By Richard Lardner and Jonathan Lemire
WASHINGTON — Aerospace giant Boeing is a juggernaut in Washington, D.C., employing a team of in-house lobbyists and blue chip firms as part of a multimillion dollar influence operation built to shape policy on Capitol Hill and inside the Trump administration.
But the company’s clout goes only so far.
Bowing to international pressure, President Donald Trump announced Wednesday that Boeing 737 Max 8 and Max 9 aircraft in the U.S. were being grounded following the Ethiopian Airlines disaster and another crash involving the same model jet five months earlier in Indonesia. Many nations in the world had already barred the aircraft from their airspace.

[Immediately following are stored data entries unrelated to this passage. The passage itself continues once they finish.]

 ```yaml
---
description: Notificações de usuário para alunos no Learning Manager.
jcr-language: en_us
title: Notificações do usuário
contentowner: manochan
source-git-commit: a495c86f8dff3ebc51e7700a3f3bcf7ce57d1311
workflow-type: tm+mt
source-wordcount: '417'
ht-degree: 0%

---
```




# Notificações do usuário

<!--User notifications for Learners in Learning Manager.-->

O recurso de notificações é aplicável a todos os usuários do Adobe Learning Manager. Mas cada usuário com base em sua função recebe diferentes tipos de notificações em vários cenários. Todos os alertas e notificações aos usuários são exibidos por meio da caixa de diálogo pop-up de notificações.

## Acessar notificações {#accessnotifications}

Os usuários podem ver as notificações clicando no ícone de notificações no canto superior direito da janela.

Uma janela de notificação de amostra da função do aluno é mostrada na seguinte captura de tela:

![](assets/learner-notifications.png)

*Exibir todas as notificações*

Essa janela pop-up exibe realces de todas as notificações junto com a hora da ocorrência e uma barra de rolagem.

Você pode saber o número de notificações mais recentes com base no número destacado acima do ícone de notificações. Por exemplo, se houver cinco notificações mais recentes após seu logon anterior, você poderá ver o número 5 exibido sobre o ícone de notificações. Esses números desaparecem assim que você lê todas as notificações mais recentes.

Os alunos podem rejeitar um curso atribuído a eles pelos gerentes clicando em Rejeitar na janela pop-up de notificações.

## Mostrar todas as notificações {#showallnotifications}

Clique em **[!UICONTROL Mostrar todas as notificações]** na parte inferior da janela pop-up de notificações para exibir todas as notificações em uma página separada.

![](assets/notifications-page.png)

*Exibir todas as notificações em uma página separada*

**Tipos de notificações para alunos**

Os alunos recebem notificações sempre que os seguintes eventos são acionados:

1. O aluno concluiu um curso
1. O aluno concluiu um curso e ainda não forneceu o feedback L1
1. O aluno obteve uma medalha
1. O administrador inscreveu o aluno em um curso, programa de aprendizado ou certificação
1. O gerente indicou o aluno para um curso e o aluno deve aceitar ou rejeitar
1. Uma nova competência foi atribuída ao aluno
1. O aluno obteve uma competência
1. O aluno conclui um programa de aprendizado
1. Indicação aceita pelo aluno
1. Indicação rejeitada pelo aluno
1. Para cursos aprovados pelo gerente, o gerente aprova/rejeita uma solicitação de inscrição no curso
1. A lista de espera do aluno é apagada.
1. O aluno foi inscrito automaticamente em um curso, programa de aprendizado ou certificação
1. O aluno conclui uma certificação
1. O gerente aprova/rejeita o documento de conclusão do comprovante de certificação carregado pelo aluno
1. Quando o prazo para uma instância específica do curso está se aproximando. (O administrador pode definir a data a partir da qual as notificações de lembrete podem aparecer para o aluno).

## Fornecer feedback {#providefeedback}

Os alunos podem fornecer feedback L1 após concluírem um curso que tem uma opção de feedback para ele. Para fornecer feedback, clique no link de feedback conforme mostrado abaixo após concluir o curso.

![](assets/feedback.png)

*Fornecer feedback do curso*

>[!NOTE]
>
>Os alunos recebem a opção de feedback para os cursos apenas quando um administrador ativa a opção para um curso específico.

Trump said he didn’t want to take any chances, even though the Federal Aviation Administration had said it didn’t have any data to show the passenger jets are unsafe.

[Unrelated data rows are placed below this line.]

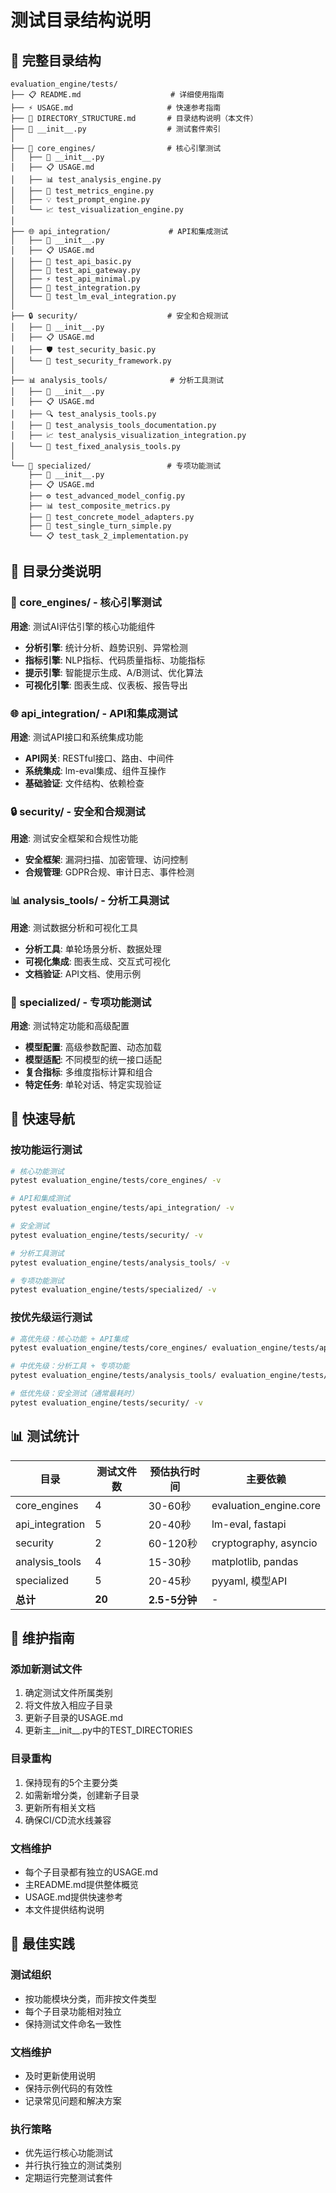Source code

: # 测试目录结构说明

## 📁 完整目录结构

```
evaluation_engine/tests/
├── 📋 README.md                    # 详细使用指南
├── ⚡ USAGE.md                     # 快速参考指南  
├── 📂 DIRECTORY_STRUCTURE.md       # 目录结构说明（本文件）
├── 🐍 __init__.py                  # 测试套件索引
│
├── 🔧 core_engines/                # 核心引擎测试
│   ├── 🐍 __init__.py
│   ├── 📋 USAGE.md
│   ├── 📊 test_analysis_engine.py
│   ├── 📏 test_metrics_engine.py
│   ├── 💡 test_prompt_engine.py
│   └── 📈 test_visualization_engine.py
│
├── 🌐 api_integration/             # API和集成测试
│   ├── 🐍 __init__.py
│   ├── 📋 USAGE.md
│   ├── 🔗 test_api_basic.py
│   ├── 🚪 test_api_gateway.py
│   ├── ⚡ test_api_minimal.py
│   ├── 🔄 test_integration.py
│   └── 🔗 test_lm_eval_integration.py
│
├── 🔒 security/                    # 安全和合规测试
│   ├── 🐍 __init__.py
│   ├── 📋 USAGE.md
│   ├── 🛡️ test_security_basic.py
│   └── 🔐 test_security_framework.py
│
├── 📊 analysis_tools/              # 分析工具测试
│   ├── 🐍 __init__.py
│   ├── 📋 USAGE.md
│   ├── 🔍 test_analysis_tools.py
│   ├── 📝 test_analysis_tools_documentation.py
│   ├── 📈 test_analysis_visualization_integration.py
│   └── 🔧 test_fixed_analysis_tools.py
│
└── 🎯 specialized/                 # 专项功能测试
    ├── 🐍 __init__.py
    ├── 📋 USAGE.md
    ├── ⚙️ test_advanced_model_config.py
    ├── 📊 test_composite_metrics.py
    ├── 🔌 test_concrete_model_adapters.py
    ├── 💬 test_single_turn_simple.py
    └── 📋 test_task_2_implementation.py
```

## 📂 目录分类说明

### 🔧 core_engines/ - 核心引擎测试
**用途**: 测试AI评估引擎的核心功能组件
- **分析引擎**: 统计分析、趋势识别、异常检测
- **指标引擎**: NLP指标、代码质量指标、功能指标
- **提示引擎**: 智能提示生成、A/B测试、优化算法
- **可视化引擎**: 图表生成、仪表板、报告导出

### 🌐 api_integration/ - API和集成测试
**用途**: 测试API接口和系统集成功能
- **API网关**: RESTful接口、路由、中间件
- **系统集成**: lm-eval集成、组件互操作
- **基础验证**: 文件结构、依赖检查

### 🔒 security/ - 安全和合规测试
**用途**: 测试安全框架和合规性功能
- **安全框架**: 漏洞扫描、加密管理、访问控制
- **合规管理**: GDPR合规、审计日志、事件检测

### 📊 analysis_tools/ - 分析工具测试
**用途**: 测试数据分析和可视化工具
- **分析工具**: 单轮场景分析、数据处理
- **可视化集成**: 图表生成、交互式可视化
- **文档验证**: API文档、使用示例

### 🎯 specialized/ - 专项功能测试
**用途**: 测试特定功能和高级配置
- **模型配置**: 高级参数配置、动态加载
- **模型适配**: 不同模型的统一接口适配
- **复合指标**: 多维度指标计算和组合
- **特定任务**: 单轮对话、特定实现验证

## 🚀 快速导航

### 按功能运行测试
```bash
# 核心功能测试
pytest evaluation_engine/tests/core_engines/ -v

# API和集成测试
pytest evaluation_engine/tests/api_integration/ -v

# 安全测试
pytest evaluation_engine/tests/security/ -v

# 分析工具测试
pytest evaluation_engine/tests/analysis_tools/ -v

# 专项功能测试
pytest evaluation_engine/tests/specialized/ -v
```

### 按优先级运行测试
```bash
# 高优先级：核心功能 + API集成
pytest evaluation_engine/tests/core_engines/ evaluation_engine/tests/api_integration/ -v

# 中优先级：分析工具 + 专项功能
pytest evaluation_engine/tests/analysis_tools/ evaluation_engine/tests/specialized/ -v

# 低优先级：安全测试（通常最耗时）
pytest evaluation_engine/tests/security/ -v
```

## 📊 测试统计

| 目录 | 测试文件数 | 预估执行时间 | 主要依赖 |
|------|-----------|-------------|----------|
| core_engines | 4 | 30-60秒 | evaluation_engine.core |
| api_integration | 5 | 20-40秒 | lm-eval, fastapi |
| security | 2 | 60-120秒 | cryptography, asyncio |
| analysis_tools | 4 | 15-30秒 | matplotlib, pandas |
| specialized | 5 | 20-45秒 | pyyaml, 模型API |
| **总计** | **20** | **2.5-5分钟** | - |

## 🔧 维护指南

### 添加新测试文件
1. 确定测试文件所属类别
2. 将文件放入相应子目录
3. 更新子目录的USAGE.md
4. 更新主__init__.py中的TEST_DIRECTORIES

### 目录重构
1. 保持现有的5个主要分类
2. 如需新增分类，创建新子目录
3. 更新所有相关文档
4. 确保CI/CD流水线兼容

### 文档维护
- 每个子目录都有独立的USAGE.md
- 主README.md提供整体概览
- USAGE.md提供快速参考
- 本文件提供结构说明

## 🎯 最佳实践

### 测试组织
- 按功能模块分类，而非按文件类型
- 每个子目录功能相对独立
- 保持测试文件命名一致性

### 文档维护
- 及时更新使用说明
- 保持示例代码的有效性
- 记录常见问题和解决方案

### 执行策略
- 优先运行核心功能测试
- 并行执行独立的测试类别
- 定期运行完整测试套件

Still, Trump gave Boeing a vote of confidence, declaring it “a great, great company with a track record that is so phenomenal.”

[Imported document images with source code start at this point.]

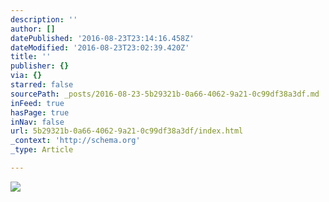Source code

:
 ```yaml
---
description: ''
author: []
datePublished: '2016-08-23T23:14:16.458Z'
dateModified: '2016-08-23T23:02:39.420Z'
title: ''
publisher: {}
via: {}
starred: false
sourcePath: _posts/2016-08-23-5b29321b-0a66-4062-9a21-0c99df38a3df.md
inFeed: true
hasPage: true
inNav: false
url: 5b29321b-0a66-4062-9a21-0c99df38a3df/index.html
_context: 'http://schema.org'
_type: Article

---
```

![](https://the-grid-user-content.s3-us-west-2.amazonaws.com/8b8de3a3-e702-4855-9c25-c4e3fc35c50e.jpg)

The crash in Ethiopia had cast a spotlight on the FAA’s decision to continue to permit the airliner to fly even as other countries grounded it — and onto Trump’s ties to Boeing and the company’s influence in Washington.
The president spoke by phone with Boeing’s CEO Dennis Muilenburg, a frequent participant in White House events, on Tuesday. The FAA said the same day it remained confident in the aircraft even as governments in Europe and Asia grounded the plane.
Muilenburg urged Trump not to ground the fleet, according to a White House official not authorized to publicly discuss a private conversation. It was not clear whether the call influenced the FAA’s decision.
Trump’s acting defense secretary, Patrick Shanahan, worked as a top executive for the aviation manufacturer for decades. Trump has often praised Shanahan publicly, noting his reputation at Boeing for managing costs and rescuing a troubled Dreamliner 787 jet airliner program.
Trump has long showcased American business abroad on his international trips and last month, mere hours before he was set to meet with North Korea’s Kim Jong Un in Hanoi, he touted a sale of 100 of the 737 Max planes to Vietnamese airlines.
Boeing said the order was worth $12.7 billion but, in the wake of the crashes, the Vietnamese government said the safety issues must be addressed for the planes to go into service.
Trump also used Boeing as a backdrop of an early rally, standing in front of a new Boeing 787-10 Dreamliner at a South Carolina plant in February 2017. Boeing employs more than 153,000 people, including more than 7,300 in South Carolina.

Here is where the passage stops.